Un lector de “Mi punto de vista” me ha planteado dudas respecto a mi artículo reciente sobre “Inmigración e integración” en forma de preguntas, con la petición de que ayude a resolverlas:

Me dicen:

  • ¿no puede haber principios “superiores”, ínsitos en el hombre, no creados por él, que informen constantemente esa justicia humana impidiendo que se desvíe del fin último?
  • ¿no es contradictorio exigir la adaptación del extranjero a lo local (principio cada vez más extendido y aceptado socialmente), cuando esa pretensión puede suponer un principio de no aceptación del otro, del diferente, lo que a su vez tampoco está aceptado por nuestra justicia actual?”

Pues me encanta aceptar el reto de responder, de modo que me pongo a ello.

Negando la mayor, en forma de pregunta prudente y respetuosa se me habla de…

Principios superiores, ínsitos en el hombre, no creados por él.

A esta primera cuestión digo que poder haber unos principios ‘superiores’, ínsitos en el hombre, efectivamente, los puede haber. Porque no es contrario a la lógica que los hubiera. Pero de lo que se trata no es de fantasear, de imaginar todas las posibilidades que no repugnen a nuestra lógica o razón, pues se pudieran imaginar muchas más y nos perderíamos en la dialéctica.

Lo que se trata es ver si hay algún hecho, alguna prueba, o algún elemento, que nos induzca, al menos, a pensar, finalmente a creer que los hay. Eso sólo sería una creencia, como efectivamente profesan miles de millones de personas, pero a las creencias (y todos tenemos, y nos las formamos; yo también) no llegamos a través del método científico.

Pero de la psicología evolutiva, de la neurociencia, del conocimiento actual del hombre, no se deduce que haya nada intraconstruido en el propio hombre proveniente de “arriba” (supongo que por eso los llama superiores), hablando claro, proveniente de Dios, que informe constantemente la justicia humana y que impida que ésta se desvíe del fin último. Fin último (en el sentido, supongo, de cumplimiento del designio de Dios) que también rechazo. El fin último y único fin del hombre, científicamente hablando, es mantener la vida, sobrevivir y dejar descendientes aptos que también tengan éxito en sobrevivir y en dejar, a su vez, descendientes aptos, y así sucesivamente. Y esto se puede conseguir con la bondad, con el altruismo, con la cooperación y no con la confrontación (véase mi libro La génesis de la Justicia: Entre la naturaleza y la cultura, Tirant Lo Blanc. Valencia 2009).

 

Ahora ya más directamente, se aduce contradicción cuando se pide..

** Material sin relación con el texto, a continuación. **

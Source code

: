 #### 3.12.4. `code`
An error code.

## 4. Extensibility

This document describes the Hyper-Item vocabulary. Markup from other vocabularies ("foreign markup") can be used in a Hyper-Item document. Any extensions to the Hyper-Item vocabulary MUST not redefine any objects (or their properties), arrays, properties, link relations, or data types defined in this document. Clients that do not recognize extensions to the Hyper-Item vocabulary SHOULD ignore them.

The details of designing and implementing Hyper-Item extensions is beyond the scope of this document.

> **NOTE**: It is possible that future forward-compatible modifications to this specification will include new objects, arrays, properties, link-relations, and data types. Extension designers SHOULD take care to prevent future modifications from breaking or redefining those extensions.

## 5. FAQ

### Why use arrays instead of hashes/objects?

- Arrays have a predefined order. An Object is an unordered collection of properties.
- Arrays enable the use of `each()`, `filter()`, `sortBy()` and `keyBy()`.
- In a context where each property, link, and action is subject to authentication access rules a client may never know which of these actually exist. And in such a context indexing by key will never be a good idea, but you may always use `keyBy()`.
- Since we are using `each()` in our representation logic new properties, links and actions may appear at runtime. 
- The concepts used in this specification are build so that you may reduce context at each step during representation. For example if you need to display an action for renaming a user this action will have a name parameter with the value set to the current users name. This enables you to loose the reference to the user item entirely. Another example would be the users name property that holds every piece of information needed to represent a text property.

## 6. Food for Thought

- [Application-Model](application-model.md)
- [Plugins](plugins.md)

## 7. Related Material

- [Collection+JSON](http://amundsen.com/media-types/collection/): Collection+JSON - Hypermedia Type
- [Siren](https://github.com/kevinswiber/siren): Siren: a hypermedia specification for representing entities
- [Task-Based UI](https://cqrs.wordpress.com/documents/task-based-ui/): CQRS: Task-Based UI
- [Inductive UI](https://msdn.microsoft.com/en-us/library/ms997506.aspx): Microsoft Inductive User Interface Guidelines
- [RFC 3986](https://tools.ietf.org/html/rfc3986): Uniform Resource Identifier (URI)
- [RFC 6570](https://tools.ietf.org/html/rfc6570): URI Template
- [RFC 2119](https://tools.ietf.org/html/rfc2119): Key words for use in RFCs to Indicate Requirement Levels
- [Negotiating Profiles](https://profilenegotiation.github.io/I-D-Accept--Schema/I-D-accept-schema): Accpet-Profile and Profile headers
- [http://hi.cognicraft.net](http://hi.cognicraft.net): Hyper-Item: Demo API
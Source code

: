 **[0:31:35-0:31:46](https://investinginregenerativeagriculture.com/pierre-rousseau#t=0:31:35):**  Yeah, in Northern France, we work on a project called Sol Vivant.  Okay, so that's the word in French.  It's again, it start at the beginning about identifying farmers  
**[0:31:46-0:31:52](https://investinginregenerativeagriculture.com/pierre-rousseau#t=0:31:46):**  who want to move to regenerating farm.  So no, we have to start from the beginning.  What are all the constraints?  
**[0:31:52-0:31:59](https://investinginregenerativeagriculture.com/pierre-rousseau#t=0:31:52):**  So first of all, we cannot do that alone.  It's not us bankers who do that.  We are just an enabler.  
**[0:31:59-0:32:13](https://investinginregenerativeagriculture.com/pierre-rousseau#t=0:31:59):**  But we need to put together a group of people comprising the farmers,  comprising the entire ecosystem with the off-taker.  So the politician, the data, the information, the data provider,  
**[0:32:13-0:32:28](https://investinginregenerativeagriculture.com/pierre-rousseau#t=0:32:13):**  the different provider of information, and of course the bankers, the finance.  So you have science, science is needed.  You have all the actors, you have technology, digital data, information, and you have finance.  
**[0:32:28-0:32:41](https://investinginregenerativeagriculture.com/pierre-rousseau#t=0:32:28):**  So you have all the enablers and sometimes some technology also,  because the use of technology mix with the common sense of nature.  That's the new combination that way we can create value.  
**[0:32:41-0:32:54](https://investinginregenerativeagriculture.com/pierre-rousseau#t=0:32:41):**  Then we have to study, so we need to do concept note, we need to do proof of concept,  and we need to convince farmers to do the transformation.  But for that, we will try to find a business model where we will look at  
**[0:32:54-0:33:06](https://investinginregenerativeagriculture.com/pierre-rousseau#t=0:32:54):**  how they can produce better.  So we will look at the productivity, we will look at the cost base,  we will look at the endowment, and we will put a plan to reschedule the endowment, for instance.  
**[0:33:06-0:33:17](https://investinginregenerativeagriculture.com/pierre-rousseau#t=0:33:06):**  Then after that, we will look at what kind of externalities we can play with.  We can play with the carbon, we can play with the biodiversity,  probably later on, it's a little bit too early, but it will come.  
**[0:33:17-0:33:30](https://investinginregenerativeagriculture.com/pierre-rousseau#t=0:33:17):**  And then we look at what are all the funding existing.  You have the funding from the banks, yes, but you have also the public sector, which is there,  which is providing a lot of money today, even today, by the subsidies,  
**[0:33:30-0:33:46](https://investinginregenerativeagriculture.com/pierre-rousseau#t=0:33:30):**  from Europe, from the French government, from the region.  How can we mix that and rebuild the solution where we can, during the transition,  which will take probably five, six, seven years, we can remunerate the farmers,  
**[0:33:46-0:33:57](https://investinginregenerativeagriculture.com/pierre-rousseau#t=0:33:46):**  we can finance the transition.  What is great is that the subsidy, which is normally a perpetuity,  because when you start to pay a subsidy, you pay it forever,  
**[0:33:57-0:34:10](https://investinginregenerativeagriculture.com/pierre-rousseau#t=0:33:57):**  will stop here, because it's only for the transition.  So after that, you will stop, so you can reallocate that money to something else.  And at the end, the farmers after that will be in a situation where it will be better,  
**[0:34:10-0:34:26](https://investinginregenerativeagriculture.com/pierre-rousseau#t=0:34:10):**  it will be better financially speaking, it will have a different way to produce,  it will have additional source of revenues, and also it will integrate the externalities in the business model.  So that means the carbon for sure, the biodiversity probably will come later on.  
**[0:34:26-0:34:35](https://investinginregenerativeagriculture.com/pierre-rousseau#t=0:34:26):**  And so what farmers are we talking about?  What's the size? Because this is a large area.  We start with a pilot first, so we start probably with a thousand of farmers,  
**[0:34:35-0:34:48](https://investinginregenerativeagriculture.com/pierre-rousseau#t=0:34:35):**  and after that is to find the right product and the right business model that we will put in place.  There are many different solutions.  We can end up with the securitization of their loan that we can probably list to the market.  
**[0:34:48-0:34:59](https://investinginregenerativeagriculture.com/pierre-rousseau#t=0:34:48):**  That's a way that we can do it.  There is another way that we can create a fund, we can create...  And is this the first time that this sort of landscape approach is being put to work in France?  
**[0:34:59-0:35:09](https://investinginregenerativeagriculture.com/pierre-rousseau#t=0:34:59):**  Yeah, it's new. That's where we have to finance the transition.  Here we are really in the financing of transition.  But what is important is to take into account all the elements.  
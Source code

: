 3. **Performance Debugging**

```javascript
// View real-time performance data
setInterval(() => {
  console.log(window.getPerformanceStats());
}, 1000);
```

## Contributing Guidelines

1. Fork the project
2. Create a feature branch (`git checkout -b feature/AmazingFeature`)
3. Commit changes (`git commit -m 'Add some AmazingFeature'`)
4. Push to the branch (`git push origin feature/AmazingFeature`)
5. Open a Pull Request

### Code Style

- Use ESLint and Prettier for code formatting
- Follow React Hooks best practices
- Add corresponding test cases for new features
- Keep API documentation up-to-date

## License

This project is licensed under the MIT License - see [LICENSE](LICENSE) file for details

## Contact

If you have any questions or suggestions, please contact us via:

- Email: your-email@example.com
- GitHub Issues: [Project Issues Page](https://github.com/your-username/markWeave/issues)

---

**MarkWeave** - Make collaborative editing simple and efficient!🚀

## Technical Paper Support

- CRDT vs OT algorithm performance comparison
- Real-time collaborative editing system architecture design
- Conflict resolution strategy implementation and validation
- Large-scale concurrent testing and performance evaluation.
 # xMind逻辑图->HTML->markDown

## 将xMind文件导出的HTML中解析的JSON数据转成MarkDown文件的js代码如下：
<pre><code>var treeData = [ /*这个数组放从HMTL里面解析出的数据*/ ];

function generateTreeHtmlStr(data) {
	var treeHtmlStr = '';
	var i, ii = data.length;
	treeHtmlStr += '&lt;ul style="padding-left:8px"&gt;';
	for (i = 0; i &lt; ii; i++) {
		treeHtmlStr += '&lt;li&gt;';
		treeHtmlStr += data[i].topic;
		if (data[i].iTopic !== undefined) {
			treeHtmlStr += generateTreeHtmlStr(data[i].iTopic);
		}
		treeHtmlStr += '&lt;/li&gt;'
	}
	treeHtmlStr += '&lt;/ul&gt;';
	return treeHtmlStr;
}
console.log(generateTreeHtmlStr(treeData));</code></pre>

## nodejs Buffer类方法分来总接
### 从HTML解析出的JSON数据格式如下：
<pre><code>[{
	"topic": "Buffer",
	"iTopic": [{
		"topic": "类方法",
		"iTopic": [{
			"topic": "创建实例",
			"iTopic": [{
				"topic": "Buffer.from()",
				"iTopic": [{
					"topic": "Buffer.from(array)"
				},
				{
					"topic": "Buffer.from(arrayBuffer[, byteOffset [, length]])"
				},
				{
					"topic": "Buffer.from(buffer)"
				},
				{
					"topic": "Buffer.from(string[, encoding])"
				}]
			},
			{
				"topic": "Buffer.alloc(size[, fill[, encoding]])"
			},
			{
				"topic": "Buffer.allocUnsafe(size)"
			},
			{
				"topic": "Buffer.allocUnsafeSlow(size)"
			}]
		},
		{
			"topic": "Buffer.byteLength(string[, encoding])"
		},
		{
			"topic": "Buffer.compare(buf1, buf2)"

La adaptación del extranjero a lo local, podría suponer un principio de no aceptación del otro, del diferente.

 No. Si la justicia, como sostengo en mi tesis, es la adaptación con justeza, con exactitud a las costumbres del grupo en el que estoy y el no hacerlo no es justicia, y por lo tanto comporta estar contra las normas del grupo, está claro que es justo no aceptar las costumbre del otro que viene a nuestro grupo, que chirríen y sean causa de fricciones dentro del grupo.

Por el contrario es injusto que el que viene no se adapte, tan injusto como si uno de nosotros dentro del grupo nos apartamos de la costumbre, de la moral y no practicamos lo que justamente se espera de nosotros.

Si como se me pregunta eso podría suponer un principio de no aceptación del otro, digo que no es tanto del otro, como de todos, incluidos los del grupo que se apartan de la recta senda.

 

Y cuál es la recta senda: nuestras costumbres (nuestra cultura occidental, judeo cristiana), que han funcionado, que nos han permitido sobrevivir y tener éxito en dejar descendientes aptos, que forman un grupo que tiene éxito, y que se convierten en costumbres inveteradas por el tiempo transcurrido, y la costumbre es la moral, y de ambas el derecho y la justicia.